20nov2018 | Edição #12 jun.2018

A filosofia e sua história encontram-se em questão no livro A trama da natureza, de Pedro Paulo Pimenta. É um privilégio da filosofia, lê-se na conclusão, “ter reservado para si […] o direito de se pronunciar única e exclusivamente sobre conceitos, sem se comprometer […] com a obrigação de aplicá-los diretamente ao “mundo real”.  A filosofia, pelo menos depois de Hume e Kant, ocupa-se da trama dos conceitos, não da verdade; da relação dos signos entre si, não de sua relação com as coisas.

É uma trama de conceitos que o livro desfia diante do leitor — mais precisamente, o diálogo entre determinadas filosofias que, de Hume a Darwin, construíram uma nova maneira de pensar ou uma nova forma de racionalidade, no interior da qual a natureza passou a ser pensada como sistema. Não se trata de uma trama qualquer, entre as tantas que poderiam reter a curiosidade do historiador, mas justamente daquela que tornou possível pensar a própria filosofia como sistema. O autor vai buscar, assim, na filosofia da natureza do século das Luzes as referências teóricas a partir das quais baliza a sua própria compreensão da filosofia e de sua história.

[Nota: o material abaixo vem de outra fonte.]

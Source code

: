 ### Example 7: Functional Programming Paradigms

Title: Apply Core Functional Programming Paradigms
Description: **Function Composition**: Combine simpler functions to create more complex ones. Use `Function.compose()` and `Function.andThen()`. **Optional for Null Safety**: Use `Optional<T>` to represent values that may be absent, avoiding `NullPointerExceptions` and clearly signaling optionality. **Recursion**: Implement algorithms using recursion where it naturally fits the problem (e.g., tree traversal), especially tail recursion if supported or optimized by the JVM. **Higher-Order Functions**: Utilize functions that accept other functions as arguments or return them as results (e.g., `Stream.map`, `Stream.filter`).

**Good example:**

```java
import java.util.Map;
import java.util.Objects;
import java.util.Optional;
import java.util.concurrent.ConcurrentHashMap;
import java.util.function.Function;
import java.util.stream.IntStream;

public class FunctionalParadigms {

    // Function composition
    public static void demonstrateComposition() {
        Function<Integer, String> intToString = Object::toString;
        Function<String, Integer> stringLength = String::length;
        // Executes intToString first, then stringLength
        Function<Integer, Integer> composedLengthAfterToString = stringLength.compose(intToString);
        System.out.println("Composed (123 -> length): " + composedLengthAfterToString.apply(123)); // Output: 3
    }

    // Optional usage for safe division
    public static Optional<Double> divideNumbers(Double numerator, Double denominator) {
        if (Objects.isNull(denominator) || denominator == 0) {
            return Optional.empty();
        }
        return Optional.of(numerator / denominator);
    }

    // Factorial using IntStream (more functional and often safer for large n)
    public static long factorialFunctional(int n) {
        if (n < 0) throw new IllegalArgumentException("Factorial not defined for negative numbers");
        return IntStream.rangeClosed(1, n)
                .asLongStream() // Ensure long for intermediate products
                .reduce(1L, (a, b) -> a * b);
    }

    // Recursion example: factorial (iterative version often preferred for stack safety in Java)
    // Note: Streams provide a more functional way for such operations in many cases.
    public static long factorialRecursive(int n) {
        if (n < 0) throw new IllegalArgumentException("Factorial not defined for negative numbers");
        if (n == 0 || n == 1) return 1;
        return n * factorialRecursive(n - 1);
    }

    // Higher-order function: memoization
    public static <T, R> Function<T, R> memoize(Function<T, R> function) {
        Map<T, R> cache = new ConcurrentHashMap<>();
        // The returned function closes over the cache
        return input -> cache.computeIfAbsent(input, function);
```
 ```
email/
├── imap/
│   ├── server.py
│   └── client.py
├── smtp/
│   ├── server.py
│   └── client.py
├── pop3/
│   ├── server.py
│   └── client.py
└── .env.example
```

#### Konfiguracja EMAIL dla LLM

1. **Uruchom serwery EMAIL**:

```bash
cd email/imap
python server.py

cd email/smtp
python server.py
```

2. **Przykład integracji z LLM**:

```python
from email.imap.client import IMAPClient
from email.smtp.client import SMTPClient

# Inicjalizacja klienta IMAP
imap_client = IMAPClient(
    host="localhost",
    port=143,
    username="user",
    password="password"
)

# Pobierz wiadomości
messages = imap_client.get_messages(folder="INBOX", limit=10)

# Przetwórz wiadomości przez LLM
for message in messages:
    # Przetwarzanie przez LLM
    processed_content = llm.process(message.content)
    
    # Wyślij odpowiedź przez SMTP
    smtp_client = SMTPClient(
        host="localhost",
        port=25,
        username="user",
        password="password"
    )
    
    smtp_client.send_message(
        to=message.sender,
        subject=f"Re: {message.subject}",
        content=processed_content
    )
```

O livro se constrói ele mesmo como uma trama, um conjunto de ensaios independentes tratando dos problemas enfrentados e as soluções propostas pelos filósofos e naturalistas do período, empenhados em pensar a forma orgânica, a vida e a história natural. Essa questão de fundo é tomada e retomada num sistema de remissões, em que as diversas perspectivas pelas quais foi abordada, por Hume, Diderot, Buffon, Cuvier, Lineu, Kant, Lamarck, Darwin, entre outros, são apresentadas de uma maneira densa e não linear, evitando-se a todo custo descrever a história em questão como se o fim (no caso, o darwinismo) estivesse prefigurado desde o início.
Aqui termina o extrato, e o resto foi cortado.